Top of Provided information

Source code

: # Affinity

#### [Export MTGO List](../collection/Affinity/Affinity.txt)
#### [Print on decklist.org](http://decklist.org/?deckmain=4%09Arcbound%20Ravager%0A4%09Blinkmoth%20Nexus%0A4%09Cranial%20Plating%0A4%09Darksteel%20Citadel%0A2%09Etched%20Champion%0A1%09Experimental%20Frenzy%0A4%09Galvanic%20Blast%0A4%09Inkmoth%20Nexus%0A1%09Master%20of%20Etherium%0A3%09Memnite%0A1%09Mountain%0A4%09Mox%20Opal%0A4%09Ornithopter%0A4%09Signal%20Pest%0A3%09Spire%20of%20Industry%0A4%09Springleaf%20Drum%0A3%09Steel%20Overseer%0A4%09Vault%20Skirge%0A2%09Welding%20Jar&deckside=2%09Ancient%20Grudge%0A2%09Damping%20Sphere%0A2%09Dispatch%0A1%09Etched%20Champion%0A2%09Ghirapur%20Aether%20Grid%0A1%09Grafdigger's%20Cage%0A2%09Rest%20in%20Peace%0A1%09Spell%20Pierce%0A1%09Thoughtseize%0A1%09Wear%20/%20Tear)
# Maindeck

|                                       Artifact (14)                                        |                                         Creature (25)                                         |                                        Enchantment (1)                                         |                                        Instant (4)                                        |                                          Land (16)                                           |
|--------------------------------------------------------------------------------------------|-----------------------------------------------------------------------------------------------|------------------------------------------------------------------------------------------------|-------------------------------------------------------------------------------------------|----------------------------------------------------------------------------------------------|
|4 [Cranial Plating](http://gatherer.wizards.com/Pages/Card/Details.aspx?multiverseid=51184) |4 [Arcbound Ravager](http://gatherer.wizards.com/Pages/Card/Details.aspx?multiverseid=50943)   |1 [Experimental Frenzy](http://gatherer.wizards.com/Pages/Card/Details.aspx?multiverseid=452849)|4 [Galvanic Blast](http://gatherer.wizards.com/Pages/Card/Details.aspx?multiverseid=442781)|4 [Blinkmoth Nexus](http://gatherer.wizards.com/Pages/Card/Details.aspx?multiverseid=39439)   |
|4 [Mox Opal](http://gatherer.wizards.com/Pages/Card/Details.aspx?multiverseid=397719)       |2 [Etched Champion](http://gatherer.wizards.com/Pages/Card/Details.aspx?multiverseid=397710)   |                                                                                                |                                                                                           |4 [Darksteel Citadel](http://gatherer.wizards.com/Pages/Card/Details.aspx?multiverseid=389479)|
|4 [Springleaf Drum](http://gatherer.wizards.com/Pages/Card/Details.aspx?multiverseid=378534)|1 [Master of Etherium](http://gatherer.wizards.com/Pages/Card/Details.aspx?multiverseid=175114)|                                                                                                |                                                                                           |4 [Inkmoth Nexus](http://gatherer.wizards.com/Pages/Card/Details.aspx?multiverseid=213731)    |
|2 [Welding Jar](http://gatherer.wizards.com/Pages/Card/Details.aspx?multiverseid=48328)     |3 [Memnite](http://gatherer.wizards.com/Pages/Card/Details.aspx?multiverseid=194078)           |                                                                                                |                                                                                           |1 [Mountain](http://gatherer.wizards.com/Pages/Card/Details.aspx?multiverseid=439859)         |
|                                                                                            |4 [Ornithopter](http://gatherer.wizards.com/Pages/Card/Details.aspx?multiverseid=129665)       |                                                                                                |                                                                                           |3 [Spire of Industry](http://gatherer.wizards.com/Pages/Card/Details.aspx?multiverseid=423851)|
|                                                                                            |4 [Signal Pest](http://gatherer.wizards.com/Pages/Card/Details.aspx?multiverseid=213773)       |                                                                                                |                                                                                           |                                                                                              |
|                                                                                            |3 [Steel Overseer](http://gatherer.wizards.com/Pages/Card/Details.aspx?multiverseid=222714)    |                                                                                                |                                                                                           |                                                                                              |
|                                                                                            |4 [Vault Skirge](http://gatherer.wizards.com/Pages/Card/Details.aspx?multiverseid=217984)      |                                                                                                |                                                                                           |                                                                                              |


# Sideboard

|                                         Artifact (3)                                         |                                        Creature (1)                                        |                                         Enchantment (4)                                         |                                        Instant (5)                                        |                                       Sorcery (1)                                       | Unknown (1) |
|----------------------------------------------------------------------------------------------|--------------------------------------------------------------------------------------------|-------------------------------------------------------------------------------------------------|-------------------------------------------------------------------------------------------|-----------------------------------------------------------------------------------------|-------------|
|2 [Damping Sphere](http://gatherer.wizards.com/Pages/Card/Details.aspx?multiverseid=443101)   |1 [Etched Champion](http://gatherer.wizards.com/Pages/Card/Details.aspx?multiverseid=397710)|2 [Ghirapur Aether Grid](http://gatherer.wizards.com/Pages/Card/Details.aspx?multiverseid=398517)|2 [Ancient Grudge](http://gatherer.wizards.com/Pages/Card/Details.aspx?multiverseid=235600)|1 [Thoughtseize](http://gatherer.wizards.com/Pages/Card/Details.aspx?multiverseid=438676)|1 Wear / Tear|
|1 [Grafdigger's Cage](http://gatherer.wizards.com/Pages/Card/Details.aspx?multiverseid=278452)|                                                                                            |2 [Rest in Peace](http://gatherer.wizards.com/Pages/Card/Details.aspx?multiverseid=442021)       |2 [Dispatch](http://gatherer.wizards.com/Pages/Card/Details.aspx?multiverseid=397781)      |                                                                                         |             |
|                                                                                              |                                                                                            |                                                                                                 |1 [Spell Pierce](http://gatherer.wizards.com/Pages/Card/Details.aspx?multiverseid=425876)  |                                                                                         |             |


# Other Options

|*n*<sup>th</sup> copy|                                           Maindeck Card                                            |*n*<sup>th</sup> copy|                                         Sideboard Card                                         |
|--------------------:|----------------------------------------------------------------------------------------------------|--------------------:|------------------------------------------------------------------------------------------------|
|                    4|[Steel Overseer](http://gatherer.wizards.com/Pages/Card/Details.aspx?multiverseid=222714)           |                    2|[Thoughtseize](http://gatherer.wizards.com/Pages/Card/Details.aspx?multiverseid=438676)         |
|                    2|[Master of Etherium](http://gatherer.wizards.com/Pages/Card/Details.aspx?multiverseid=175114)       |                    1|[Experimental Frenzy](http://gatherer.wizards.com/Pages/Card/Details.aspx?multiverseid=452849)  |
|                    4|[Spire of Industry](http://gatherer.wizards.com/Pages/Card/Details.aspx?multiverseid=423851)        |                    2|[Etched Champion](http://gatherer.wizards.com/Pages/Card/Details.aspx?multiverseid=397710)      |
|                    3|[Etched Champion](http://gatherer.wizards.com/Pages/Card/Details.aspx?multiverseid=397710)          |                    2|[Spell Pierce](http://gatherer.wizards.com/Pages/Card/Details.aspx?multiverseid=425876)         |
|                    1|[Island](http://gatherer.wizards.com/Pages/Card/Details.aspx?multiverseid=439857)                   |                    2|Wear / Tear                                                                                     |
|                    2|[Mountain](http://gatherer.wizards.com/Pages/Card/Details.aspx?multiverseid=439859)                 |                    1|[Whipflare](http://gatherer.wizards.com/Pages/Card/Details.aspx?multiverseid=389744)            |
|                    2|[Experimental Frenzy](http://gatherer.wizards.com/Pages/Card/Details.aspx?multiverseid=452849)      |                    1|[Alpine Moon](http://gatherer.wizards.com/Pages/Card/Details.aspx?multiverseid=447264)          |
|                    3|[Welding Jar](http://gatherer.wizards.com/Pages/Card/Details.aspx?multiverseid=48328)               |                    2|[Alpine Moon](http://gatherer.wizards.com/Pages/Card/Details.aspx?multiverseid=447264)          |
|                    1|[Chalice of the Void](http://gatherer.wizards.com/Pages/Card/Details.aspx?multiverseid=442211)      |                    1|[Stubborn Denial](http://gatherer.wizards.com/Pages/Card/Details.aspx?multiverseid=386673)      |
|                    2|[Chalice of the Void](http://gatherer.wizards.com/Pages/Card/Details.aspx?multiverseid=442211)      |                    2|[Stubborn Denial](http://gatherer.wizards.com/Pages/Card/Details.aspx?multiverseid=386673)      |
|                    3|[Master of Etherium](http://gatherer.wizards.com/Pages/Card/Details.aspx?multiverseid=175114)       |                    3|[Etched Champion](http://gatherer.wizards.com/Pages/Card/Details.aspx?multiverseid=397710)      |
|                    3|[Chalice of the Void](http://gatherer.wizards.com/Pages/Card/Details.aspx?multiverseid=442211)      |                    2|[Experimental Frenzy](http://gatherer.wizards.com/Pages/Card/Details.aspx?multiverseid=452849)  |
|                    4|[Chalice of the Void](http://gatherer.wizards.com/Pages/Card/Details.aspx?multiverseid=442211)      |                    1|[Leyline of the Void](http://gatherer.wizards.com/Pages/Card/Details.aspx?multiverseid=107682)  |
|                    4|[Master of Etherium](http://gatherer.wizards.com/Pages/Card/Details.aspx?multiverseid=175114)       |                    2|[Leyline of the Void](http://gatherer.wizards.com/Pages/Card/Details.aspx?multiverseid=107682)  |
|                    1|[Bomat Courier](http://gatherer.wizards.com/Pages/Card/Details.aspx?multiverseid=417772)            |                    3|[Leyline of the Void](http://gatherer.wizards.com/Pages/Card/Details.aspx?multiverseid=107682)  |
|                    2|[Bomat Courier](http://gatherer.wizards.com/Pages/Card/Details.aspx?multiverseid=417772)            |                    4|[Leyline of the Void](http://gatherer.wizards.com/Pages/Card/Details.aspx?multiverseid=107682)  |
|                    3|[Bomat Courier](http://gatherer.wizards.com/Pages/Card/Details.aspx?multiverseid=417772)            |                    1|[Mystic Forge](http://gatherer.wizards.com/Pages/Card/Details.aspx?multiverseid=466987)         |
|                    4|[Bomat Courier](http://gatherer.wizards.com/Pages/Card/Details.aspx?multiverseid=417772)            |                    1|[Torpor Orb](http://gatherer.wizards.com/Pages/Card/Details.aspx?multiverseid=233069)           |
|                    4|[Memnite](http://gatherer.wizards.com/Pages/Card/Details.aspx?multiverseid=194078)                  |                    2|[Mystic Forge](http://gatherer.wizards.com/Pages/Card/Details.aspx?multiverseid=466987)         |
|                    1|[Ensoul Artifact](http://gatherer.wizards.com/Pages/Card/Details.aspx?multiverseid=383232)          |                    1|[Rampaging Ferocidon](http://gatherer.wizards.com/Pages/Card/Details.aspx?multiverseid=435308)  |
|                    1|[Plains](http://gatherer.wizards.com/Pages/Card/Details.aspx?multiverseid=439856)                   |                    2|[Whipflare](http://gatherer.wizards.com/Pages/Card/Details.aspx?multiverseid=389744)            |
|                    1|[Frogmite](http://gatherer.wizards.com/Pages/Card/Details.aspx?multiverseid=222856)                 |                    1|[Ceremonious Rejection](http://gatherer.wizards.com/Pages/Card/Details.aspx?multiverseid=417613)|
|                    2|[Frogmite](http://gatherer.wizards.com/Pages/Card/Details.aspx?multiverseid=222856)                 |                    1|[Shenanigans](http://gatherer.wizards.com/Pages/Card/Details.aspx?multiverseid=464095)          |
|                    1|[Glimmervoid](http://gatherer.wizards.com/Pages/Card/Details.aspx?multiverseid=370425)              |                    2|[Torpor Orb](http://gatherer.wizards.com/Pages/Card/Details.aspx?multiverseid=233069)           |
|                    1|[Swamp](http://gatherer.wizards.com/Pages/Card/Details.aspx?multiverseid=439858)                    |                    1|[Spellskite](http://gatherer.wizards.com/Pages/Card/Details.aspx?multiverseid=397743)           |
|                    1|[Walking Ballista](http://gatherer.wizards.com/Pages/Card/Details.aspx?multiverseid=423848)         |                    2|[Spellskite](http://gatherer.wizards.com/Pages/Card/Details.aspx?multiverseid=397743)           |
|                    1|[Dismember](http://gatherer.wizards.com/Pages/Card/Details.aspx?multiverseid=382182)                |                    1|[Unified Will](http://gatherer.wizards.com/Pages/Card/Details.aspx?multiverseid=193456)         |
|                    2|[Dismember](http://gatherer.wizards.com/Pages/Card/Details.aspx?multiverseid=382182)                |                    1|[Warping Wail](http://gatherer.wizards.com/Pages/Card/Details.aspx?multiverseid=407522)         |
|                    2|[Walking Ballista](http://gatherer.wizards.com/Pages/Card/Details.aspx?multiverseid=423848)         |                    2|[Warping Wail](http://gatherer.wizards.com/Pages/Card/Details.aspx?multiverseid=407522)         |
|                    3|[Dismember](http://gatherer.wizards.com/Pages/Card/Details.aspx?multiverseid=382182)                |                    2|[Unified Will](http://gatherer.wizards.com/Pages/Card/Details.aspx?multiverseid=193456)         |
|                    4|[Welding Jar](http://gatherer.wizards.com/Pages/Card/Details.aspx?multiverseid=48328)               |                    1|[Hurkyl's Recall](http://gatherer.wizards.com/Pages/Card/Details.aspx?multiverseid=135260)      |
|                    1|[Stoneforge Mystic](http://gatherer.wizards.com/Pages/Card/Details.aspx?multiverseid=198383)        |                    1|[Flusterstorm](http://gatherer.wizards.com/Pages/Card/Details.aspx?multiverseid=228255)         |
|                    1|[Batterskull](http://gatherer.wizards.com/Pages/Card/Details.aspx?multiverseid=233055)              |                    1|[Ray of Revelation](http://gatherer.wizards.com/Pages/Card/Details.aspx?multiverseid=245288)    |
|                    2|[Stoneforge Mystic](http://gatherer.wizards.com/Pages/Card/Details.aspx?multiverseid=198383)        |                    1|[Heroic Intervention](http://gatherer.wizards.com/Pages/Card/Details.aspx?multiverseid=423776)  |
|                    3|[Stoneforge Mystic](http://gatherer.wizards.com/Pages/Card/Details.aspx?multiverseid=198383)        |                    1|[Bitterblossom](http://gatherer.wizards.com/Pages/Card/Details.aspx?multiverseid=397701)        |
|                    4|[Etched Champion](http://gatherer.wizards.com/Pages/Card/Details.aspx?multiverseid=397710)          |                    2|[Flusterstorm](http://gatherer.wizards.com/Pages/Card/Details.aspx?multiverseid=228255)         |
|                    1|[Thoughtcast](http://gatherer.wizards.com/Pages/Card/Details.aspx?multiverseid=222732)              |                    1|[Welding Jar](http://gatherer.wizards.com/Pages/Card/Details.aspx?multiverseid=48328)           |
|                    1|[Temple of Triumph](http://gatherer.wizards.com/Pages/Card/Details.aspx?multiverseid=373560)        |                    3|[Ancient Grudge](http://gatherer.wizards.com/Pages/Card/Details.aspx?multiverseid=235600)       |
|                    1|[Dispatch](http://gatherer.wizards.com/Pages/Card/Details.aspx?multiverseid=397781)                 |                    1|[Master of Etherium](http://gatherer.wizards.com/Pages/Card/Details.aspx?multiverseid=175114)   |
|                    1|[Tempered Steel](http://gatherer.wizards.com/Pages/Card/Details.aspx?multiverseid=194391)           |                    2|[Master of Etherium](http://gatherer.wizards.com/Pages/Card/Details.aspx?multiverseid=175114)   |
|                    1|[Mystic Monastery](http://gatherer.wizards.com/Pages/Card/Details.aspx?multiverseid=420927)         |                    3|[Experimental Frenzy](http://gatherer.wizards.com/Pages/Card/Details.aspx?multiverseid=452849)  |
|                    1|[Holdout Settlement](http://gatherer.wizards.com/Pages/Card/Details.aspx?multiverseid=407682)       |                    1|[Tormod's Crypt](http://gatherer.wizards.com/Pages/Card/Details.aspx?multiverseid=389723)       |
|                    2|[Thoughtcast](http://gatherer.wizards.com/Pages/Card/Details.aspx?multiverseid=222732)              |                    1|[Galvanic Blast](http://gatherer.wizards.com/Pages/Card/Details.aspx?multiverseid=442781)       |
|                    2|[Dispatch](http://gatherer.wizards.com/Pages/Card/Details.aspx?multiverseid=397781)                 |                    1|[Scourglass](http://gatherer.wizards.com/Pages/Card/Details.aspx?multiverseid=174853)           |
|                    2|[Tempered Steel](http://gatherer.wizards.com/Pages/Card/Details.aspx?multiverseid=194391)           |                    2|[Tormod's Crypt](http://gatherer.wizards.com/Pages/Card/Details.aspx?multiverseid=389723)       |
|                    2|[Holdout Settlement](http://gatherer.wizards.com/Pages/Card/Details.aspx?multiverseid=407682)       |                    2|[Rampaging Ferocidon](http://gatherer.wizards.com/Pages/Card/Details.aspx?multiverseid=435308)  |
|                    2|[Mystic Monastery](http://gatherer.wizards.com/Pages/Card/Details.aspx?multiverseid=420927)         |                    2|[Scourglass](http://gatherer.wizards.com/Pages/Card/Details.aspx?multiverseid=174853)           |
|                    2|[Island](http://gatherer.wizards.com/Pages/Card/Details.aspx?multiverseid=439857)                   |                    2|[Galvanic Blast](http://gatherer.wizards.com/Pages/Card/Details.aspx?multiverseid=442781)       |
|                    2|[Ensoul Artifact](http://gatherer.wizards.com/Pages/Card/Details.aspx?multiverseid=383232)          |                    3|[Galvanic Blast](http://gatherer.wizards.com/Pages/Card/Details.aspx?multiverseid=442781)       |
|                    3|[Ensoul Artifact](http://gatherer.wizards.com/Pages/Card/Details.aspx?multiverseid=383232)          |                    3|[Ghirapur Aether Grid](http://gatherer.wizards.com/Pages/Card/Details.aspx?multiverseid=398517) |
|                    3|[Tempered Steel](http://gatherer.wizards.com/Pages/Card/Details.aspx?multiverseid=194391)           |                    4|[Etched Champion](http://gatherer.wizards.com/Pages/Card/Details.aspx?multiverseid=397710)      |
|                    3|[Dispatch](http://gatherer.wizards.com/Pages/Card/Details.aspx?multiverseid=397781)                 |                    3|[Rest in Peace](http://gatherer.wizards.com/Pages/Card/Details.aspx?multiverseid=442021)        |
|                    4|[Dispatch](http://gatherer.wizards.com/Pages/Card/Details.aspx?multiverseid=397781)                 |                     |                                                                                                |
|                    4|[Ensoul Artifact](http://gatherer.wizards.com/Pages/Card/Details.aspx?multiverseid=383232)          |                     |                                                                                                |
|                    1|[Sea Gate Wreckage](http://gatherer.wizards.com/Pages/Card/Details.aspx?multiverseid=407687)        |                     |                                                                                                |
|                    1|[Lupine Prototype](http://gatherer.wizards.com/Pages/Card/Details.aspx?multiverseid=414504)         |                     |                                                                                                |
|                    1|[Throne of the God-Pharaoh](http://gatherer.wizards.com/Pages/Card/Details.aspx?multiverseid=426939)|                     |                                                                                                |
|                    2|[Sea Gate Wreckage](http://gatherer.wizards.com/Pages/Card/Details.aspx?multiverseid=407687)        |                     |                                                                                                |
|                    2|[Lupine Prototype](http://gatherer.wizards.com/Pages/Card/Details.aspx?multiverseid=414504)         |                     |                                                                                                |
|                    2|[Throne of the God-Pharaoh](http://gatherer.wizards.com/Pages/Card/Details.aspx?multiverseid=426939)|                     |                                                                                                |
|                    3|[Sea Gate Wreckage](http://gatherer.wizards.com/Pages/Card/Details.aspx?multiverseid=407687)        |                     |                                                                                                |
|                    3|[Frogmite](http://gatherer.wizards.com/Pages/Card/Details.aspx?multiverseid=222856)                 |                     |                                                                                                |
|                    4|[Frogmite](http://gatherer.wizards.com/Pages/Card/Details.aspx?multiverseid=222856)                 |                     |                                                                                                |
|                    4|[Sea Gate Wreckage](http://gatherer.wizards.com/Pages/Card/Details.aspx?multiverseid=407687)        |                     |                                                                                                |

Bottom of Provided information

> _What needs to be done_:
Pick out every line of the listing containing the word "Maindeck", and show those lines.

> _Answer to the problem_:
# Maindeck
|*n*<sup>th</sup> copy|                                           Maindeck Card                                            |*n*<sup>th</sup> copy|                                         Sideboard Card                                         |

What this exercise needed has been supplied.